Cordulégastre bidenté (Cordulegaster bidentata)

  • Le Cordulégastre bidenté (Cordulegaster bidentata), une libellule forestière, rare et discrète, en forêt domaniale à Tricointe (Yvoir)

    L'après-midi de ce 8 juin 2013 est radieux et bien ensoleillé. Le ciel bleu piqueté de nuages floconneux et bien blancs, la douceur de l'air et le vent modéré m'invitent à observer particulièrement les insectes. Allons donc dans la forêt domaniale de Tricointe ! J'emprunte la grande drève menant à la maison forestière. De part et d'autre de celle-ci, croît une végétation herbacée bien fournie, tantôt à l'ombre, tantôt en pleine lumière.
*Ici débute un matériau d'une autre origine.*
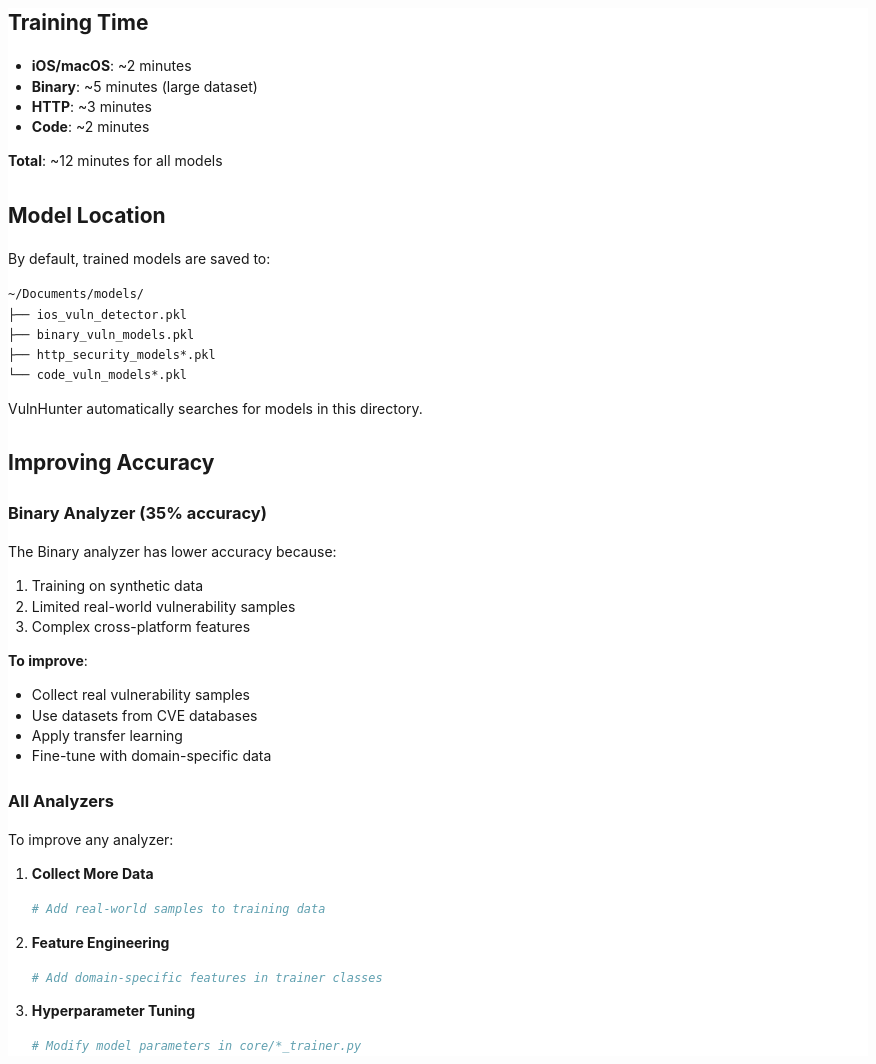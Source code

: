 ## Training Time

- **iOS/macOS**: ~2 minutes
- **Binary**: ~5 minutes (large dataset)
- **HTTP**: ~3 minutes
- **Code**: ~2 minutes

**Total**: ~12 minutes for all models

## Model Location

By default, trained models are saved to:
```
~/Documents/models/
├── ios_vuln_detector.pkl
├── binary_vuln_models.pkl
├── http_security_models*.pkl
└── code_vuln_models*.pkl
```

VulnHunter automatically searches for models in this directory.

## Improving Accuracy

### Binary Analyzer (35% accuracy)

The Binary analyzer has lower accuracy because:
1. Training on synthetic data
2. Limited real-world vulnerability samples
3. Complex cross-platform features

**To improve**:
- Collect real vulnerability samples
- Use datasets from CVE databases
- Apply transfer learning
- Fine-tune with domain-specific data

### All Analyzers

To improve any analyzer:

1. **Collect More Data**
   ```python
   # Add real-world samples to training data
   ```

2. **Feature Engineering**
   ```python
   # Add domain-specific features in trainer classes
   ```

3. **Hyperparameter Tuning**
   ```python
   # Modify model parameters in core/*_trainer.py
   ```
C'est de bons endroits pour découvrir des arthropodes ailés ou non ! Le Tircis (Pararge aegeria) se chauffe au soleil, en étalant ses ailes à l'horizontale, un mâle d'Aurore (Anthocharis cardamines) explore les fleurs, un charançon noir traverse le chemin, une Misumène (Misumena vatia), "araignée crabe", est à l'affût sur une ombellifère ... Le Pipit des arbres (Anthus trivialis) chante au sommet d'un grand conifère, la Grive musicienne (Turdus philomelos) donne de la voix, un Pic épeiche (Dendrocopos major) alarme à mon passage, en poussant des cris secs et, là-bas, le Bouvreuil pivoine (Pyrrhula pyrrhula) émet des sons plaintifs. Voilà, à présent, deux grandes libellules qui vont et qui viennent sans cesse, au-dessus de la drève. Elles chassent probablement des moucherons ! Lorsqu'elles passent à ma hauteur, je peux voir le jaune et le noir du corps, ainsi que le long abdomen cylindrique. Sapristi ! Ce sont des Cordulégastres ! Ces libellules étant assez rares dans notre région, je décide de rester sur place et d'attendre que l'une d'entre elles se pose, afin de prendre des photos et de déterminer l'espèce. Pendant une bonne vingtaine de minutes, si pas plus, je les observe. Elles volent tout le temps, à gauche, à droite, à grande hauteur ou à un mètre du sol. Je deviens fou, car le vol est si rapide et imprévisible. A certains moments, je les perds de vue lorsqu'elles passent de l'ombre à la lumière ou vice versa. Mon attention se relâche. Non loin de moi, j'entends alors un froissement d'ailes caractéristique. Les deux libellules se sont touchées et, à ma grande surprise, un Cordulégastre est accroché à une branche basse, le corps en position verticale, à quelques mètres de mes yeux. Je m'approche lentement et je suis récompensé pour ma persévérance. Je peux enfin contempler cette superbe libellule et examiner, en détail, son corps noir et jaune. C'est un Cordulégastre bidenté (Cordulegaster bidentata), le plus rare des deux espèces présentes dans notre pays.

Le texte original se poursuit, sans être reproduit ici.